Saved entries
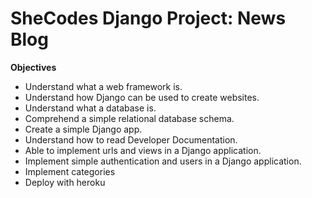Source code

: # SheCodes Django Project: News Blog

**Objectives**
- Understand what a web framework is.
- Understand how Django can be used to create websites.
- Understand what a database is.
- Comprehend a simple relational database schema.
- Create a simple Django app.
- Understand how to read Developer Documentation.
- Able to implement urls and views in a Django application.
- Implement simple authentication and users in a Django application.
- Implement categories
- Deploy with heroku


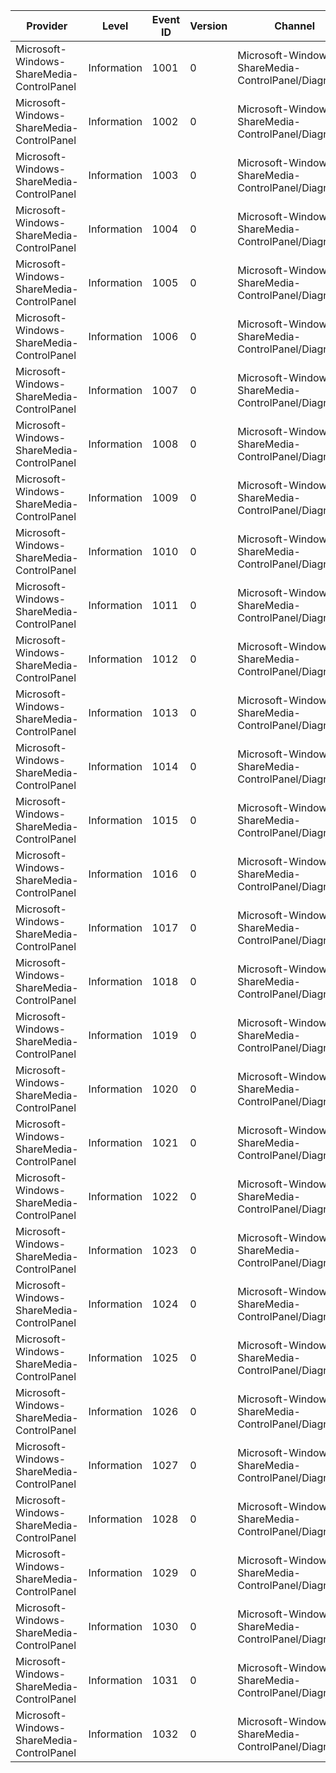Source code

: Provider                                   |  Level        |  Event ID  |  Version  |  Channel                                               |  Task                       |  Opcode  |  Keyword  |  Message
-------------------------------------------|---------------|------------|-----------|--------------------------------------------------------|-----------------------------|----------|-----------|---------
Microsoft-Windows-ShareMedia-ControlPanel  |  Information  |  1001      |  0        |  Microsoft-Windows-ShareMedia-ControlPanel/Diagnostic  |  PopulateShareWithListView  |  Start   |           |
Microsoft-Windows-ShareMedia-ControlPanel  |  Information  |  1002      |  0        |  Microsoft-Windows-ShareMedia-ControlPanel/Diagnostic  |  PopulateShareWithListView  |  Stop    |           |
Microsoft-Windows-ShareMedia-ControlPanel  |  Information  |  1003      |  0        |  Microsoft-Windows-ShareMedia-ControlPanel/Diagnostic  |  LaunchShareMediaCPL        |  Start   |           |
Microsoft-Windows-ShareMedia-ControlPanel  |  Information  |  1004      |  0        |  Microsoft-Windows-ShareMedia-ControlPanel/Diagnostic  |  LaunchShareMediaCPL        |  Stop    |           |
Microsoft-Windows-ShareMedia-ControlPanel  |  Information  |  1005      |  0        |  Microsoft-Windows-ShareMedia-ControlPanel/Diagnostic  |  WriteSettings              |  Start   |           |
Microsoft-Windows-ShareMedia-ControlPanel  |  Information  |  1006      |  0        |  Microsoft-Windows-ShareMedia-ControlPanel/Diagnostic  |  WriteSettings              |  Stop    |           |
Microsoft-Windows-ShareMedia-ControlPanel  |  Information  |  1007      |  0        |  Microsoft-Windows-ShareMedia-ControlPanel/Diagnostic  |  AddDevice                  |  Start   |           |
Microsoft-Windows-ShareMedia-ControlPanel  |  Information  |  1008      |  0        |  Microsoft-Windows-ShareMedia-ControlPanel/Diagnostic  |  AddDevice                  |  Stop    |           |
Microsoft-Windows-ShareMedia-ControlPanel  |  Information  |  1009      |  0        |  Microsoft-Windows-ShareMedia-ControlPanel/Diagnostic  |  UpdateDevice               |  Start   |           |
Microsoft-Windows-ShareMedia-ControlPanel  |  Information  |  1010      |  0        |  Microsoft-Windows-ShareMedia-ControlPanel/Diagnostic  |  UpdateDevice               |  Stop    |           |
Microsoft-Windows-ShareMedia-ControlPanel  |  Information  |  1011      |  0        |  Microsoft-Windows-ShareMedia-ControlPanel/Diagnostic  |  RemoveDevice               |  Start   |           |
Microsoft-Windows-ShareMedia-ControlPanel  |  Information  |  1012      |  0        |  Microsoft-Windows-ShareMedia-ControlPanel/Diagnostic  |  RemoveDevice               |  Stop    |           |
Microsoft-Windows-ShareMedia-ControlPanel  |  Information  |  1013      |  0        |  Microsoft-Windows-ShareMedia-ControlPanel/Diagnostic  |  RemoveAllDevices           |  Start   |           |
Microsoft-Windows-ShareMedia-ControlPanel  |  Information  |  1014      |  0        |  Microsoft-Windows-ShareMedia-ControlPanel/Diagnostic  |  RemoveAllDevices           |  Stop    |           |
Microsoft-Windows-ShareMedia-ControlPanel  |  Information  |  1015      |  0        |  Microsoft-Windows-ShareMedia-ControlPanel/Diagnostic  |  ShowNormalPage             |  Start   |           |
Microsoft-Windows-ShareMedia-ControlPanel  |  Information  |  1016      |  0        |  Microsoft-Windows-ShareMedia-ControlPanel/Diagnostic  |  ShowNormalPage             |  Stop    |           |
Microsoft-Windows-ShareMedia-ControlPanel  |  Information  |  1017      |  0        |  Microsoft-Windows-ShareMedia-ControlPanel/Diagnostic  |  ShowWarningPage            |  Start   |           |
Microsoft-Windows-ShareMedia-ControlPanel  |  Information  |  1018      |  0        |  Microsoft-Windows-ShareMedia-ControlPanel/Diagnostic  |  ShowWarningPage            |  Stop    |           |
Microsoft-Windows-ShareMedia-ControlPanel  |  Information  |  1019      |  0        |  Microsoft-Windows-ShareMedia-ControlPanel/Diagnostic  |  ShowErrorPage              |  Start   |           |
Microsoft-Windows-ShareMedia-ControlPanel  |  Information  |  1020      |  0        |  Microsoft-Windows-ShareMedia-ControlPanel/Diagnostic  |  ShowErrorPage              |  Stop    |           |
Microsoft-Windows-ShareMedia-ControlPanel  |  Information  |  1021      |  0        |  Microsoft-Windows-ShareMedia-ControlPanel/Diagnostic  |  AllowAll                   |  Start   |           |
Microsoft-Windows-ShareMedia-ControlPanel  |  Information  |  1022      |  0        |  Microsoft-Windows-ShareMedia-ControlPanel/Diagnostic  |  AllowAll                   |  Stop    |           |
Microsoft-Windows-ShareMedia-ControlPanel  |  Information  |  1023      |  0        |  Microsoft-Windows-ShareMedia-ControlPanel/Diagnostic  |  BlockAll                   |  Start   |           |
Microsoft-Windows-ShareMedia-ControlPanel  |  Information  |  1024      |  0        |  Microsoft-Windows-ShareMedia-ControlPanel/Diagnostic  |  BlockAll                   |  Stop    |           |
Microsoft-Windows-ShareMedia-ControlPanel  |  Information  |  1025      |  0        |  Microsoft-Windows-ShareMedia-ControlPanel/Diagnostic  |  OKButton                   |  Start   |           |
Microsoft-Windows-ShareMedia-ControlPanel  |  Information  |  1026      |  0        |  Microsoft-Windows-ShareMedia-ControlPanel/Diagnostic  |  OKButton                   |  Stop    |           |
Microsoft-Windows-ShareMedia-ControlPanel  |  Information  |  1027      |  0        |  Microsoft-Windows-ShareMedia-ControlPanel/Diagnostic  |  CancelButton               |  Start   |           |
Microsoft-Windows-ShareMedia-ControlPanel  |  Information  |  1028      |  0        |  Microsoft-Windows-ShareMedia-ControlPanel/Diagnostic  |  CancelButton               |  Stop    |           |
Microsoft-Windows-ShareMedia-ControlPanel  |  Information  |  1029      |  0        |  Microsoft-Windows-ShareMedia-ControlPanel/Diagnostic  |  NavigateAway               |  Start   |           |
Microsoft-Windows-ShareMedia-ControlPanel  |  Information  |  1030      |  0        |  Microsoft-Windows-ShareMedia-ControlPanel/Diagnostic  |  NavigateAway               |  Stop    |           |
Microsoft-Windows-ShareMedia-ControlPanel  |  Information  |  1031      |  0        |  Microsoft-Windows-ShareMedia-ControlPanel/Diagnostic  |  EnableSharing              |  Start   |           |
Microsoft-Windows-ShareMedia-ControlPanel  |  Information  |  1032      |  0        |  Microsoft-Windows-ShareMedia-ControlPanel/Diagnostic  |  EnableSharing              |  Stop    |           |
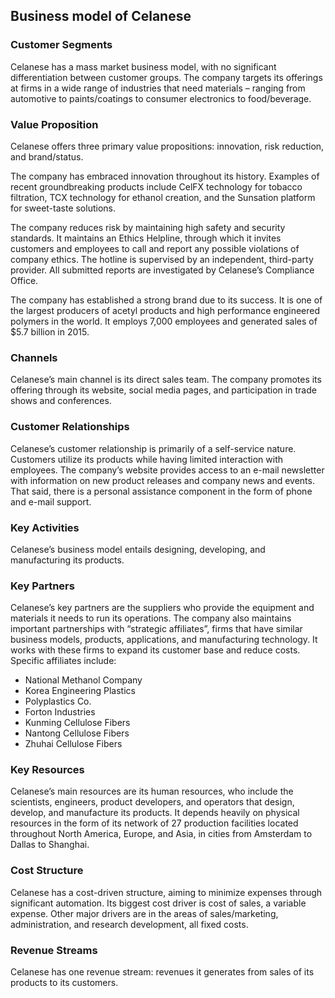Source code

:Business model of Celanese
--------------------------

 ### Customer Segments

 Celanese has a mass market business model, with no significant differentiation between customer groups. The company targets its offerings at firms in a wide range of industries that need materials – ranging from automotive to paints/coatings to consumer electronics to food/beverage.

 ### Value Proposition

 Celanese offers three primary value propositions: innovation, risk reduction, and brand/status.

 The company has embraced innovation throughout its history. Examples of recent groundbreaking products include CelFX technology for tobacco filtration, TCX technology for ethanol creation, and the Sunsation platform for sweet-taste solutions.

 The company reduces risk by maintaining high safety and security standards. It maintains an Ethics Helpline, through which it invites customers and employees to call and report any possible violations of company ethics. The hotline is supervised by an independent, third-party provider. All submitted reports are investigated by Celanese’s Compliance Office.

 The company has established a strong brand due to its success. It is one of the largest producers of acetyl products and high performance engineered polymers in the world. It employs 7,000 employees and generated sales of $5.7 billion in 2015.

 ### Channels

 Celanese’s main channel is its direct sales team. The company promotes its offering through its website, social media pages, and participation in trade shows and conferences.

 ### Customer Relationships

 Celanese’s customer relationship is primarily of a self-service nature. Customers utilize its products while having limited interaction with employees. The company’s website provides access to an e-mail newsletter with information on new product releases and company news and events. That said, there is a personal assistance component in the form of phone and e-mail support.

 ### Key Activities

 Celanese’s business model entails designing, developing, and manufacturing its products.

 ### Key Partners

 Celanese’s key partners are the suppliers who provide the equipment and materials it needs to run its operations. The company also maintains important partnerships with “strategic affiliates”, firms that have similar business models, products, applications, and manufacturing technology. It works with these firms to expand its customer base and reduce costs. Specific affiliates include:

  * National Methanol Company
 * Korea Engineering Plastics
 * Polyplastics Co.
 * Forton Industries
 * Kunming Cellulose Fibers
 * Nantong Cellulose Fibers
 * Zhuhai Cellulose Fibers
  ### Key Resources

 Celanese’s main resources are its human resources, who include the scientists, engineers, product developers, and operators that design, develop, and manufacture its products. It depends heavily on physical resources in the form of its network of 27 production facilities located throughout North America, Europe, and Asia, in cities from Amsterdam to Dallas to Shanghai.

 ### Cost Structure

 Celanese has a cost-driven structure, aiming to minimize expenses through significant automation. Its biggest cost driver is cost of sales, a variable expense. Other major drivers are in the areas of sales/marketing, administration, and research development, all fixed costs.

 ### Revenue Streams

 Celanese has one revenue stream: revenues it generates from sales of its products to its customers.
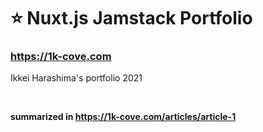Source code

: # ⭐️ Nuxt.js Jamstack Portfolio

### https://1k-cove.com

Ikkei Harashima's portfolio 2021
  
<br/>

**summarized in https://1k-cove.com/articles/article-1**
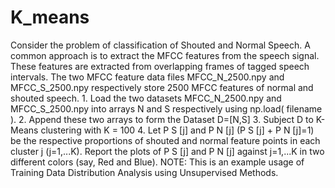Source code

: # K_means
Consider the problem of classification of Shouted and Normal Speech. A common approach is to extract the MFCC features from the speech signal. These features are extracted from overlapping frames of tagged speech intervals. The two MFCC feature data files MFCC_N_2500.npy and MFCC_S_2500.npy respectively store 2500 MFCC features of normal and shouted speech. 1. Load the two datasets MFCC_N_2500.npy and MFCC_S_2500.npy into arrays N and S respectively using np.load( filename ). 2. Append these two arrays to form the Dataset D=[N,S] 3. Subject D to K-Means clustering with K = 100 4. Let P S [j] and P N [j] (P S [j] + P N [j]=1) be the respective proportions of shouted and normal feature points in each cluster j (j=1,...K). Report the plots of P S [j] and P N [j] against j=1,...K in two different colors (say, Red and Blue). NOTE: This is an example usage of Training Data Distribution Analysis using Unsupervised Methods.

--- EXERCISE DIRECTIONS ---
Provide solely the number of lines in the data that include the word "Fibers".

--- SOLVED EXERCISE ---
3